塩河公会堂の裏には、いわくありげな古びた小さな社が祀られていた。屋根はほとんど壊れかけてぼろぼろだが、4つの紙垂を垂らした細いしめ縄が張られているので、今でもお参りされているのは確かであるが詳細は不明である。

大鹿歌舞伎が文書上の記録として初めて登場するのは、明和4年(1767)に鹿塩村で上演された狂言とされている(前島家文書)。幕府や政府の禁止にもかかわらず、庶民の娯楽として300年以上にわたり上演されてきた地芝居である。現在では春と秋の1年2回の定期公演が行われ、春は大河原の大磧神社舞台、秋は鹿塩の市場神社舞台が使用される。
市場神社の舞台は、切妻造木造2階建、間口6間、奥行4間、太夫座、回り舞台付、平を正面とする。嘉永4年(1851)建立で、昭和47年に改修。
大鹿歌舞伎の上演外題は30演目以上にのぼり、その中で源平合戦の「六千両後日之文章重忠館の段」は、大鹿村にのみ伝わる外題である。2000年には地芝居として初めて国立文楽劇場での上演を果たし、2011年には歌舞伎とそれにまつわる騒動を描いた「大鹿村騒動記」として映画化された。大鹿歌舞伎は国の選択無形民俗文化財に指定されている。

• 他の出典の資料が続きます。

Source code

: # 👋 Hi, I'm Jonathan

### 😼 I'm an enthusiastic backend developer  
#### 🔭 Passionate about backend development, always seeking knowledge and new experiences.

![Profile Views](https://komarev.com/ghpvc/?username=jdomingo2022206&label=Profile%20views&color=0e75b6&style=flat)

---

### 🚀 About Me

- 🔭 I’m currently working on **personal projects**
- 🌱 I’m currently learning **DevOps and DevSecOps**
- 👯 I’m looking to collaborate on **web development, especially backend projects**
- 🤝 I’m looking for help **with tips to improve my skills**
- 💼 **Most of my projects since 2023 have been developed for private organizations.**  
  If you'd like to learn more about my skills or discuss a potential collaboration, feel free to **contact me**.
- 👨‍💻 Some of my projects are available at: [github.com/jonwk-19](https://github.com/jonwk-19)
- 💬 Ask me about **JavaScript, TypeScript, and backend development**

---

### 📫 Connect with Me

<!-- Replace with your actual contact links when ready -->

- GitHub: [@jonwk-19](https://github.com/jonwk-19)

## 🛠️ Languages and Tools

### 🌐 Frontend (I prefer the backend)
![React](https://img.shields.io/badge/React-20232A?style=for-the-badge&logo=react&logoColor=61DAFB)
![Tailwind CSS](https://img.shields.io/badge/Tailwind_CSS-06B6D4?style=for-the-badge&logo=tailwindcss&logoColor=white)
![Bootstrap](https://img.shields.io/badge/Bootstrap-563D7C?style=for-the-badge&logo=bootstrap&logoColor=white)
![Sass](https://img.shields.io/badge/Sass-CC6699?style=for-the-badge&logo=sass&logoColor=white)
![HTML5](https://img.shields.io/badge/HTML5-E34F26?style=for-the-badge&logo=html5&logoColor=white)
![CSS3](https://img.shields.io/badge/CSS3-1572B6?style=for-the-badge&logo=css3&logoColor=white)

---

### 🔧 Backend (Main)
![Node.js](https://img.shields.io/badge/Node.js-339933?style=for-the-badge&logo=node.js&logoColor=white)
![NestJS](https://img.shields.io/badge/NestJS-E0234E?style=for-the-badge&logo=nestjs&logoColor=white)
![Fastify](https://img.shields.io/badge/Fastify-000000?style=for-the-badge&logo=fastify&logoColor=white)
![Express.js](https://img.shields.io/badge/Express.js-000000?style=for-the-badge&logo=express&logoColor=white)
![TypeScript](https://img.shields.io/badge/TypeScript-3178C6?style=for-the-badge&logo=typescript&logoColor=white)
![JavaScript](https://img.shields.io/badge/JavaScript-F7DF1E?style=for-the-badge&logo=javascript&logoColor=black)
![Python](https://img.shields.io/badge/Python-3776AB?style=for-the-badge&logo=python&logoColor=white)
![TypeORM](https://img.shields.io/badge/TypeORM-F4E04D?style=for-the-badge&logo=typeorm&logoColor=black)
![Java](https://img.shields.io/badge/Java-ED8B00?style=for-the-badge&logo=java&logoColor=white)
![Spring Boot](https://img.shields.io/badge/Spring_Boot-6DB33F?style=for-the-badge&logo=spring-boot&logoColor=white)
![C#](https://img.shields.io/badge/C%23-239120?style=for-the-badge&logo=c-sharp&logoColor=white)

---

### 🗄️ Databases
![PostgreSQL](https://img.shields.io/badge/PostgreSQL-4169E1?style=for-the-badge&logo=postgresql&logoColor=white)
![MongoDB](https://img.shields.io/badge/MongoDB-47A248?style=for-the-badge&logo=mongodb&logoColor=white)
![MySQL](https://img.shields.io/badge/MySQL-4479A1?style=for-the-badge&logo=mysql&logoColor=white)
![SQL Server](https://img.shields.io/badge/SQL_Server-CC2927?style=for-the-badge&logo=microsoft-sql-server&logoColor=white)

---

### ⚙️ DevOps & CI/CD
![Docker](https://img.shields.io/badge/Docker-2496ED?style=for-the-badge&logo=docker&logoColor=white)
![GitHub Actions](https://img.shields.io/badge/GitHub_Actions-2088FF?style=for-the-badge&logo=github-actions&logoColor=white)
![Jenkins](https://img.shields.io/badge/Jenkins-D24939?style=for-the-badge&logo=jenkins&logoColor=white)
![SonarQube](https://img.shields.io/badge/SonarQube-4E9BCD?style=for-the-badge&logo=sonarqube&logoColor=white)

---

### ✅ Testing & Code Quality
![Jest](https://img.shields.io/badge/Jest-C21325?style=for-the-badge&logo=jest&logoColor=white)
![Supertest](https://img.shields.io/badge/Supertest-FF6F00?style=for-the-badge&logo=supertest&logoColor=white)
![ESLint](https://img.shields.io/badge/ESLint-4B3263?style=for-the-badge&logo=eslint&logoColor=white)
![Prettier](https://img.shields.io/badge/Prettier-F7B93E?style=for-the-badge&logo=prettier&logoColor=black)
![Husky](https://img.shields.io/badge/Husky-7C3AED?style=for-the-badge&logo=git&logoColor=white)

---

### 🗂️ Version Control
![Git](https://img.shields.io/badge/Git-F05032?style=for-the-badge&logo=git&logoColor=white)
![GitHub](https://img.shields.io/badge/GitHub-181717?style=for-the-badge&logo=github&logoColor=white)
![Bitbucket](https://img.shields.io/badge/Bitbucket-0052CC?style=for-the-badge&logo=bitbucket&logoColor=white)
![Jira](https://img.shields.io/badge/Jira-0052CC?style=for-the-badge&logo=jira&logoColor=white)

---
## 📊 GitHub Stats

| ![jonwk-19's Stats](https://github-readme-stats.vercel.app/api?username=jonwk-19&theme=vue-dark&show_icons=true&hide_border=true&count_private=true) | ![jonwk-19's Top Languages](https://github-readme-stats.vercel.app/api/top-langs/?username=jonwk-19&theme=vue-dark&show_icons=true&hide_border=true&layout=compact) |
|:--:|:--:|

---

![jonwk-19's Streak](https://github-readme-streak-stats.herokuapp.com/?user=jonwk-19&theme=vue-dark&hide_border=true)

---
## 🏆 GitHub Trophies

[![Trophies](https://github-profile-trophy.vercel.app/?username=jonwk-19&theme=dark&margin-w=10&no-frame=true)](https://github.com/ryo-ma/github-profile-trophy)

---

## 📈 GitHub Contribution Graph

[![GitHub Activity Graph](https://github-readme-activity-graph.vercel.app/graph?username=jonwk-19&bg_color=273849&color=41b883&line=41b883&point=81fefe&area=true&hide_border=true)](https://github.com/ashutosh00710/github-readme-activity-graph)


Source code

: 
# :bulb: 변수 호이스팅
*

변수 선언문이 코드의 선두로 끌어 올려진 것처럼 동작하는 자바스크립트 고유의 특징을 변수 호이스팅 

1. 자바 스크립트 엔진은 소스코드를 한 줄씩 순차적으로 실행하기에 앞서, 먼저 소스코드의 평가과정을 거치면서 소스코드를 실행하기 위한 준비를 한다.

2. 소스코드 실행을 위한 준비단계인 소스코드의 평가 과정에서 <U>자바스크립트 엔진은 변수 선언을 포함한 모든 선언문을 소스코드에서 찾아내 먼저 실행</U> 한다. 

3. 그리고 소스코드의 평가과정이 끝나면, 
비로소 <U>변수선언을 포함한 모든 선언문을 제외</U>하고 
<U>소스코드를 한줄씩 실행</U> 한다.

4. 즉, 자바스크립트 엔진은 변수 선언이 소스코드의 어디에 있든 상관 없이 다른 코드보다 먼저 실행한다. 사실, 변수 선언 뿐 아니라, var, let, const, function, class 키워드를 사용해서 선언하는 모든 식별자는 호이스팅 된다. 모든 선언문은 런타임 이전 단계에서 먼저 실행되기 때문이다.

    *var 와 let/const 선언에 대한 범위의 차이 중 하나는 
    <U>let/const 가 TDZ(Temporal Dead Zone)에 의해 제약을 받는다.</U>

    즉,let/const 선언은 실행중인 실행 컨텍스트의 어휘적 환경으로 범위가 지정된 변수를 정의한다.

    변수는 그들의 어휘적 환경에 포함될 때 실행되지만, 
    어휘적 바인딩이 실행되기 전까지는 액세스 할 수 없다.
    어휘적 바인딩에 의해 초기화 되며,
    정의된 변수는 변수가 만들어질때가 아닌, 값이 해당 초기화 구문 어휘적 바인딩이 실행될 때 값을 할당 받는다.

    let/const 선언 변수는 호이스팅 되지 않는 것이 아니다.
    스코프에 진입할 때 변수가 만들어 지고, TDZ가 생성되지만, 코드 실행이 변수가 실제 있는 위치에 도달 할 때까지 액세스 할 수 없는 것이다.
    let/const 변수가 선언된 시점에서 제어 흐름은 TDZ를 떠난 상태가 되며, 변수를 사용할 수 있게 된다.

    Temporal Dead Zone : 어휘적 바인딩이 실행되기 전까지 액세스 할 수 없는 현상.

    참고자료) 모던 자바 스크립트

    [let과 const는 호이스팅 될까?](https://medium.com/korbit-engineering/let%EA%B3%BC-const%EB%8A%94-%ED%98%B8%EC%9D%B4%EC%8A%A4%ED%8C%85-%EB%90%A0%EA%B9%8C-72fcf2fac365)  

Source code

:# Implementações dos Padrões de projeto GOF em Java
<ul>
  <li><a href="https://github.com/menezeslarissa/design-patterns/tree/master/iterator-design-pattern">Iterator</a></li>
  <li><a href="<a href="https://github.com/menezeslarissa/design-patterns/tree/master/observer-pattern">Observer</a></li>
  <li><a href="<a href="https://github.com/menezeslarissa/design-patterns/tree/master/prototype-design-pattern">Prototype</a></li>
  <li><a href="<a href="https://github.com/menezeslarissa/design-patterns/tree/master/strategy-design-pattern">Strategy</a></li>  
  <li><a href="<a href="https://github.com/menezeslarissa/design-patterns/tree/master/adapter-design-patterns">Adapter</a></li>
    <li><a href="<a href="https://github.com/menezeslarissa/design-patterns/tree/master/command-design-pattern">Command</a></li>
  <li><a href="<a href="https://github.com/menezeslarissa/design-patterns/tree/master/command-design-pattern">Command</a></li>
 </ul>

舞台の手前は歌舞伎のための広場となっていて、その右手一段高いところに市場神社の社殿が建っている。古くは八幡社と称していた。祭神は八幡大神応神天皇)のみならず、豊受大神・健御名方命須佐之男命が祭祀されていた。明治36年に市場5耕地は各耕地に祀っていた神社を塩川八幡社へ合祀し、社号を市場神社と改称した。

右手へ鳥居の前に進むと、鳥居の右手に御柱が立っていて、さらにその先にも小さな社が祀られている。

鳥居を潜ると古めかしい拝殿が建っている。大きな縦の扁額にはかすかに市場神社と書かれているのが認められるが、まわりに掲げられている額は奉納額なのか絵馬なのかもわからない。

市場神社本殿の中を覗いてみるといくつもの社が並んで祀られている。小渋川に作られた小渋ダム建設で複数の集落が沈んだため廃社となった白沢神社(祭神伊邪那岐命伊邪那美命)ほか多くの社を昭和39年に市場神社に合祀したそうだ。旧桶谷集落にあった白沢神社(白沢権現)ではそれまで「猪鹿除け」のお札を出していたという。
脇に立つ筒は花火の筒である。8月中旬の大鹿夏祭りの際、大西公園で花火が打ち上げられる。

市場神社を見た後、大鹿村から高遠に向かう。鹿塩川に沿って細い秋葉街道を進むと、分杭峠の手前、中央構造線の断層が見える北川路頭の近く、右側に小さな神社が認められた。